Nun kennt man dieses Spiel bereits von Amazon oder Tesla. Diese beiden, an der Börse inzwischen billionenschweren Konzerne, haben auch jahrelang Verluste angehäuft, ehe sie es irgendwann doch in die Gewinnzone schafften und seither zu den wertvollsten Unternehmen der Welt zählen.
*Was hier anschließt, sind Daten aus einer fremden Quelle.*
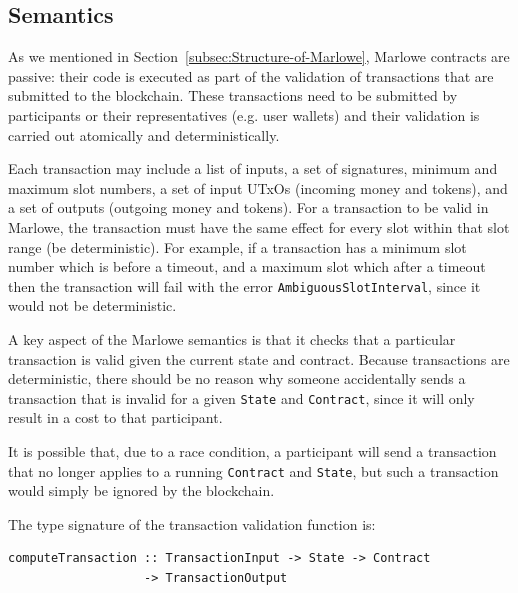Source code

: \documentclass[english,runningheads]{llncs}
\begin{document}
\subsection{Semantics\label{subsec:Marlowe-Semantics}}

As we mentioned in Section~\ref{subsec:Structure-of-Marlowe}, Marlowe
contracts are passive: their code is executed as part of the validation of
transactions that are submitted to the blockchain. These transactions
need to be submitted by participants or their representatives (e.g.
user wallets) and their validation is carried out atomically and
deterministically.

Each transaction may include a list of inputs, a set of signatures,
minimum and maximum slot numbers, a set of input UTxOs (incoming money
and tokens), and a set of outputs (outgoing money and tokens). For
a transaction to be valid in Marlowe, the transaction must have the
same effect for every slot within that slot range (be deterministic).
For example, if a transaction has a minimum slot number which is before
a timeout, and a maximum slot which after a timeout then the transaction
will fail with the error \texttt{AmbiguousSlotInterval}, since it would
not be deterministic.

A key aspect of the Marlowe semantics is that it checks that a particular
transaction is valid given the current state and contract. Because
transactions are deterministic, there should be no reason why someone
accidentally sends a transaction that is invalid for a given \texttt{State}
and \texttt{Contract}, since it will only result in a cost to that participant.

It is possible that, due to a race condition, a participant will send a
transaction that no longer applies to a running \texttt{Contract} and
\texttt{State}, but such a transaction would simply be ignored by the
blockchain.

The type signature of the transaction validation function is:

\begin{verbatim}
computeTransaction :: TransactionInput -> State -> Contract
                   -> TransactionOutput 
\end{verbatim}
\end{document}
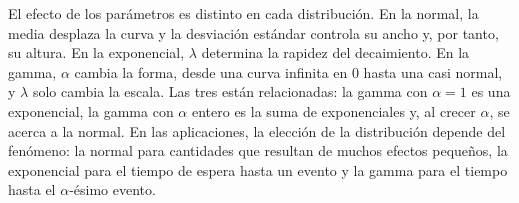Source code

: \documentclass[11pt,letterpaper]{article}
\begin{document}
El efecto de los parámetros es distinto en cada distribución. En la normal, la media desplaza la curva y la desviación estándar controla su ancho y, por tanto, su altura. En la exponencial, $\lambda$ determina la rapidez del decaimiento. En la gamma, $\alpha$ cambia la forma, desde una curva infinita en 0 hasta una casi normal, y $\lambda$ solo cambia la escala. Las tres están relacionadas: la gamma con $\alpha = 1$ es una exponencial, la gamma con $\alpha$ entero es la suma de exponenciales y, al crecer $\alpha$, se acerca a la normal. En las aplicaciones, la elección de la distribución depende del fenómeno: la normal para cantidades que resultan de muchos efectos pequeños, la exponencial para el tiempo de espera hasta un evento y la gamma para el tiempo hasta el $\alpha$-ésimo evento.

\end{document}
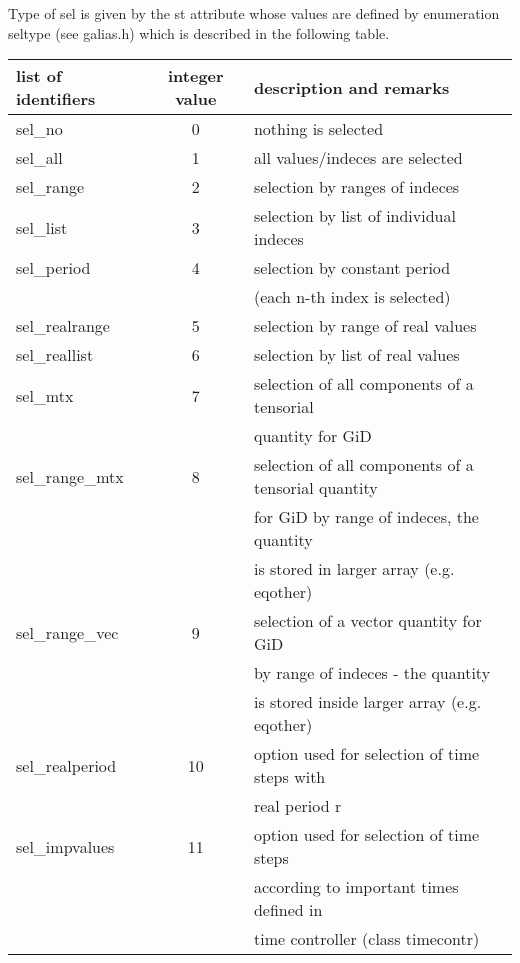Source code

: Type of {\sf sel} is given by the {\sf st} attribute whose values are defined by 
enumeration {\sf seltype} (see {\sf galias.h}) which is described in the following table.

\begin{center}
\begin{tabular}{|l|c|l|}
\hline
list of identifiers & integer value & description and remarks
\\ \hline \hline
{\sf sel\_no}       &  0 &  nothing is selected
\\ \hline
{\sf sel\_all}      &  1 &  all values/indeces are selected
\\ \hline
{\sf sel\_range}     &  2 &  selection by ranges of indeces
\\ \hline
{\sf sel\_list}      &  3 &  selection by list of individual indeces
\\ \hline
{\sf sel\_period}     &  4 &  selection by constant period \\
                  &    &  (each n-th index is selected)          
\\ \hline
{\sf sel\_realrange}   &  5 &  selection by range of real values
\\ \hline
{\sf sel\_reallist}    &  6 &  selection by list of real values
\\ \hline
{\sf sel\_mtx}       &  7 &   selection of all components of a tensorial\\
                  &    &   quantity for GiD
\\ \hline
{\sf sel\_range\_mtx}  &  8 &   selection of all components of a tensorial quantity\\
                  &    &   for GiD by range of indeces, the quantity \\
                  &    &   is stored in larger array (e.g. {\sf eqother})
\\ \hline
{\sf sel\_range\_vec}  &  9 &   selection of a vector quantity for GiD\\
                  &    &   by range of indeces - the quantity \\
                  &    &   is stored inside larger array (e.g. {\sf eqother})
\\ \hline
{\sf sel\_realperiod}  &  10 &  option used for selection of time steps with \\
                  &     &  real period {\sf r}
\\ \hline
{\sf sel\_impvalues}   &  11 &  option used for selection of time steps \\
                  &      &  according to important times defined in \\
                  &      &  time controller (class {\sf timecontr})
\\ \hline
\end{tabular}
\end{center}

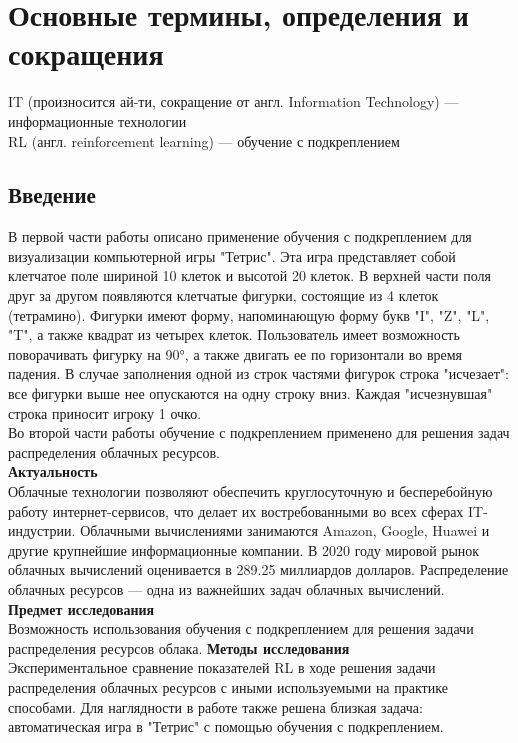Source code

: \documentclass{article}
\begin{document}
\section {Основные термины, определения и сокращения}
IT (произносится ай-ти, сокращение от англ. Information Technology) — информационные технологии\\
RL (англ. reinforcement learning) — обучение с подкреплением\\
\newpage
\begin{center}
\section {Введение}
\end{center}
В первой части работы описано применение обучения с подкреплением для визуализации компьютерной игры "Тетрис"\cite{litlink8}. Эта игра представляет собой клетчатое поле шириной 10 клеток и высотой 20 клеток. В верхней части поля друг за другом появляются клетчатые фигурки, состоящие из 4 клеток (тетрамино). Фигурки имеют форму, напоминающую форму букв "I", "Z", "L", "T", а также квадрат из четырех клеток. Пользователь имеет возможность поворачивать фигурку на 90°, а также двигать ее по горизонтали во время падения. В случае заполнения одной из строк частями фигурок строка "исчезает": все фигурки выше нее опускаются на одну строку вниз. Каждая "исчезнувшая" строка приносит игроку 1 очко.\\
Во второй части работы обучение с подкреплением применено для решения задач распределения облачных ресурсов.\\
\textbf{Актуальность}\\
Облачные технологии позволяют обеспечить круглосуточную и бесперебойную работу интернет-сервисов, что делает их востребованными во всех сферах IT-индустрии. Облачными вычислениями занимаются Amazon, Google, Huawei и другие крупнейшие информационные компании\cite{litlink2}\cite{litlink12}. В 2020 году мировой рынок облачных вычислений оценивается в 289.25 миллиардов долларов\cite{litlink11}. Распределение облачных ресурсов — одна из важнейших задач облачных вычислений.\\
\textbf{Предмет исследования}\\
Возможность использования обучения с подкреплением для решения задачи распределения ресурсов облака.
\textbf{Методы исследования}\\
Экспериментальное сравнение показателей RL в ходе решения задачи распределения облачных ресурсов с иными используемыми на практике способами. Для наглядности в работе также решена близкая задача: автоматическая игра в "Тетрис" с помощью обучения с подкреплением.\\
\end{document}
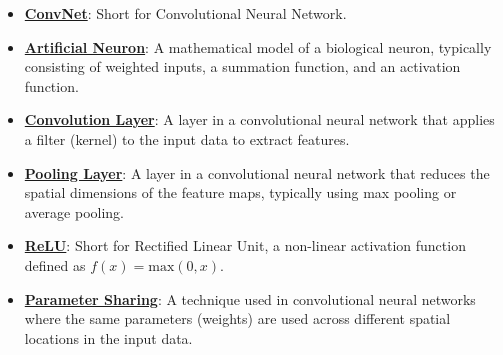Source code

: \documentclass{article}%
\begin{document}
\begin{itemize}[leftmargin=*]
\item \href{https://purdue.brightspace.com/d2l/common/assets/pdfjs-d2l-dist/1.0.14-legacy/web/viewer.html?file=\%2Fcontent\%2Fenforced\%2F1095467-wl.202510.CS.24300.001\%2F09L1-cnn.pdf\%3Fou\%3D1095467\&lang=en-us\&container=d2l-fileviewer-rendered-pdf\&fullscreen=d2l-fileviewer-rendered-pdf-dialog\&height=667#page=4}{\textbf{ConvNet}}: Short for Convolutional Neural Network.%
\item \href{https://purdue.brightspace.com/d2l/common/assets/pdfjs-d2l-dist/1.0.14-legacy/web/viewer.html?file=\%2Fcontent\%2Fenforced\%2F1095467-wl.202510.CS.24300.001\%2F09L1-cnn.pdf\%3Fou\%3D1095467\&lang=en-us\&container=d2l-fileviewer-rendered-pdf\&fullscreen=d2l-fileviewer-rendered-pdf-dialog\&height=667#page=5}{\textbf{Artificial Neuron}}: A mathematical model of a biological neuron, typically consisting of weighted inputs, a summation function, and an activation function.%
\item \href{https://purdue.brightspace.com/d2l/common/assets/pdfjs-d2l-dist/1.0.14-legacy/web/viewer.html?file=\%2Fcontent\%2Fenforced\%2F1095467-wl.202510.CS.24300.001\%2F09L1-cnn.pdf\%3Fou\%3D1095467\&lang=en-us\&container=d2l-fileviewer-rendered-pdf\&fullscreen=d2l-fileviewer-rendered-pdf-dialog\&height=667#page=6}{\textbf{Convolution Layer}}: A layer in a convolutional neural network that applies a filter (kernel) to the input data to extract features.%
\item \href{https://purdue.brightspace.com/d2l/common/assets/pdfjs-d2l-dist/1.0.14-legacy/web/viewer.html?file=\%2Fcontent\%2Fenforced\%2F1095467-wl.202510.CS.24300.001\%2F09L1-cnn.pdf\%3Fou\%3D1095467\&lang=en-us\&container=d2l-fileviewer-rendered-pdf\&fullscreen=d2l-fileviewer-rendered-pdf-dialog\&height=667#page=6}{\textbf{Pooling Layer}}: A layer in a convolutional neural network that reduces the spatial dimensions of the feature maps, typically using max pooling or average pooling.%
\item \href{https://purdue.brightspace.com/d2l/common/assets/pdfjs-d2l-dist/1.0.14-legacy/web/viewer.html?file=\%2Fcontent\%2Fenforced\%2F1095467-wl.202510.CS.24300.001\%2F09L1-cnn.pdf\%3Fou\%3D1095467\&lang=en-us\&container=d2l-fileviewer-rendered-pdf\&fullscreen=d2l-fileviewer-rendered-pdf-dialog\&height=667#page=13}{\textbf{ReLU}}: Short for Rectified Linear Unit, a non-linear activation function defined as $f(x) = \text{max}(0, x)$.%
\item \href{https://purdue.brightspace.com/d2l/common/assets/pdfjs-d2l-dist/1.0.14-legacy/web/viewer.html?file=\%2Fcontent\%2Fenforced\%2F1095467-wl.202510.CS.24300.001\%2F09L1-cnn.pdf\%3Fou\%3D1095467\&lang=en-us\&container=d2l-fileviewer-rendered-pdf\&fullscreen=d2l-fileviewer-rendered-pdf-dialog\&height=667#page=12}{\textbf{Parameter Sharing}}: A technique used in convolutional neural networks where the same parameters (weights) are used across different spatial locations in the input data.%

\end{itemize}
\end{document}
Der eine, große Player fehlt immer noch
Die Herausforderung im Wasserstoffsektor aber ist dessen Kleinteiligkeit. Bislang hat sich noch kein Unternehmen als zentraler Player und Technologieführer hervorgetan. Eher ist ein globaler Flickenteppich aus kleinen und kleinsten Start-Ups entstanden, die wiederum über verschiedenste Joint-Ventures und strategische Allianzen versuchen, Entwicklungen voranzutreiben und Märkte zu erschließen. Entsprechend sind Kurssprünge von 1.600 Prozent innerhalb von drei Jahren, wie bei der Aktie von ITM Power, schon auch mal zu hinterfragen, bevor blind eingestiegen wird.
Allerdings ließ sich in den vergangenen Monaten auch eine Konsolidierung im Sektor beobachten. Die Kurse vieler Aktien, unter anderem auch die von ITM, Nel und Powercell sind von ihren Höchstständen Anfang des Jahres weit zurückgekommen.
Wer diese Schwächephase zum Einstieg nutzen will, der sollte vielleicht auch einen Blick auf den E-Wasserstoff Europa Index (25 Prozent plus auf Jahressicht) oder ähnliche Indizes werfen. Mit einem ETF können Anleger breit in die Wasserstoff-Branche investieren und würden sich nicht von einem oder wenigen Unternehmen abhängig machen. Letztes erscheint in der aktuellen Phase jedenfalls als risikoreich. Das Wasserstoff-Tesla ist eben noch nicht gefunden.